Czy w ogóle jesteśmy w stanie przeciwdziałać zanieczyszczeniom ze wszystkich źródeł? Tzn. czy zamierzamy ograniczać erupcje wulkaniczne, lokalne zakwity sinic w wodach morskich itp.? Oczywiście legislator w domyśle ma na myśli zanieczyszczenia antropogeniczne, ale nawet w tej materii zadanie wydaje się być niezwykle trudne… Czy jesteśmy gotowi zrezygnować z aktualnego poziomu życia i komfortu w imię dbania o środowisko?

Druga z deklaracji: stworzenie środowiska wolnego od substancji toksycznych. Intuicyjnie rozumiemy skrót myślowy, ale może w ramach działań Zielonego Ładu powinniśmy usuwać ze środowiska np. naturalne złoża rud metali ciężkich (co z nimi począć?)? Rugować z ekosystemów np. rośliny będące źródłem m.in. glikozydów cyjanogennych, alkaloidów tropanowych? Ograniczać naturalne procesy gnilne, populacje niektórych pająków, płazów, skorupiaków (bo są w stanie wytwarzać bardzo silne toksyny)?
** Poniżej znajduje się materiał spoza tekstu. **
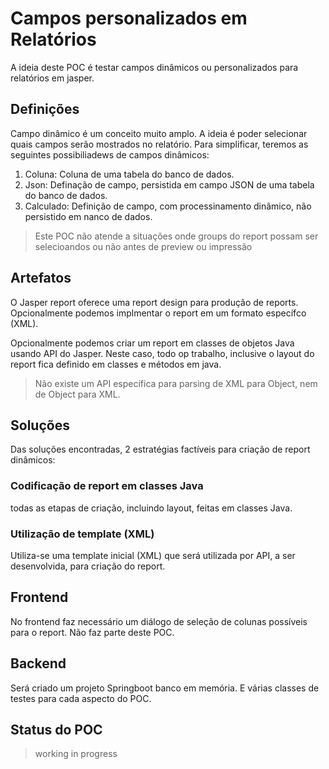 # Campos personalizados em Relatórios

A ideia deste POC é testar campos dinâmicos ou personalizados para relatórios em jasper.

## Definições

Campo dinâmico é um conceito muito amplo. A ideia é poder selecionar quais campos serão mostrados no relatório.
Para simplificar, teremos as seguintes possibiliadews de campos dinâmicos:

1. Coluna: Coluna de uma tabela do banco de dados.
2. Json: Definação de campo, persistida em campo JSON de uma tabela do banco de dados.
3. Calculado: Definição de campo, com processinamento dinâmico, não persistido em nanco de dados.

> Este POC não atende a situações onde groups do report possam ser selecioandos ou não antes de preview ou impressão

## Artefatos

O Jasper report oferece uma report design para produção de reports. Opcionalmente podemos implmentar o report em um formato
específco (XML).

Opcionalmente podemos criar um report em classes de objetos Java usando API do Jasper. Neste caso, todo op trabalho, inclusive o layout do report fica definido em classes e métodos em java.

> Não existe um API específica para parsing de XML para Object, nem de Object para XML.

## Soluções

Das soluções encontradas, 2 estratégias factíveis para criação de report dinâmicos:

### Codificação de report em classes Java

todas as etapas de criação, incluindo layout, feitas em classes Java.

### Utilização de template (XML)

Utiliza-se uma template inicial (XML) que será utilizada por API, a ser desenvolvida, para criação do report.

## Frontend

No frontend faz necessário um diálogo de seleção de colunas possíveis para o report. Não faz parte deste POC.

## Backend

Será criado um projeto Springboot banco em memória. E várias classes de testes para cada aspecto do POC.

## Status do POC

> working in progress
Jeśli mielibyśmy traktować deklarację wprost, konieczne jest usunięcie z naszego codziennego życia samochodów, komputerów, telefonów komórkowych, leków i innych podobnych rozwiązań technologicznych. Z toksykologicznego punktu widzenia to są kluczowe źródła zanieczyszczeń środowiskowych. Celowo nie wymieniłam w zestawieniu detergentów czy kosmetyków, bo te konsument intuicyjnie łączy z zanieczyszczeniem środowiska, zapominając, bądź będąc nieświadomym codziennego korzystania z artykułów będących źródłem znacznie poważniejszego obciążenia środowiskowego. Co w związku z koncepcją Zielonego Ładu począć np. z papierosami, alkoholem – powszechnie znane są ich właściwości kancerogenne, a dym tytoniowy jest poważnym zanieczyszczeniem powietrza. Ich szkodliwy wpływ na zdrowie i środowisko jest bezdyskusyjny. Czy te produkty (jako używki) staną się niemożliwe do wprowadzania do obrotu w UE?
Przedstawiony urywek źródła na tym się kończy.